[Date Prev][Date Next][Thread Prev][Thread Next][Date Index][Thread Index]
Re: Detecting the coding system of a file programmatically
From: |
Eli Zaretskii |
Subject: |
Re: Detecting the coding system of a file programmatically |
Date: |
Fri, 10 Aug 2018 10:28:07 +0300 |
> From: Andrea Cardaci <address@hidden>
> Date: Fri, 10 Aug 2018 03:02:55 +0200
>
> (with-temp-buffer
> (insert-file-contents-literally path)
> (decode-coding-region (point-min) (point-max) 'utf-8)
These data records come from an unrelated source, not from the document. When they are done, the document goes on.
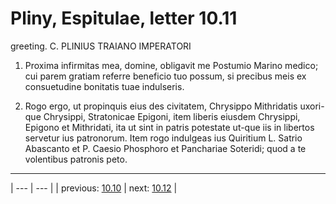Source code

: # Pliny, Espitulae, letter 10.11

greeting. C. PLINIUS TRAIANO IMPERATORI



1. Proxima infirmitas mea, domine, obligavit me Postumio Marino medico; cui parem gratiam referre beneficio tuo possum, si precibus meis ex consuetudine bonitatis tuae indulseris.



2. Rogo ergo, ut propinquis eius des civitatem, Chrysippo Mithridatis uxori-que Chrysippi, Stratonicae Epigoni, item liberis eiusdem Chrysippi, Epigono et Mithridati, ita ut sint in patris potestate ut-que iis in libertos servetur ius patronorum. Item rogo indulgeas ius Quiritium L. Satrio Abascanto et P. Caesio Phosphoro et Panchariae Soteridi; quod a te volentibus patronis peto.



---

| --- | --- |
| previous: [10.10](../10.10/) | next: [10.12](../10.12/) |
> (... do suff with the buffer ...))
>
> I use `insert-file-contents-literally' because the non-literally
> counterpart is too slow (about twice as much apparently) as it does a
> bunch of stuff in addition to simply populate the buffer.
> Unfortunately, one of these things is to decode the buffer.
>
> Now instead of hardcoding 'utf-8 I'd like to detect the correct
> encoding where possible, so I tried experimenting with
> `find-operation-coding-system'.
That's the wrong function to use in this case; you want
decode-coding-inserted-region instead. Alternatively, you could use
detect-coding-region and then decode-coding-region with the value it
returns. I suggest a good read of the "Explicit Encoding" and "Lisp
and Coding Systems" nodes of the ELisp manual.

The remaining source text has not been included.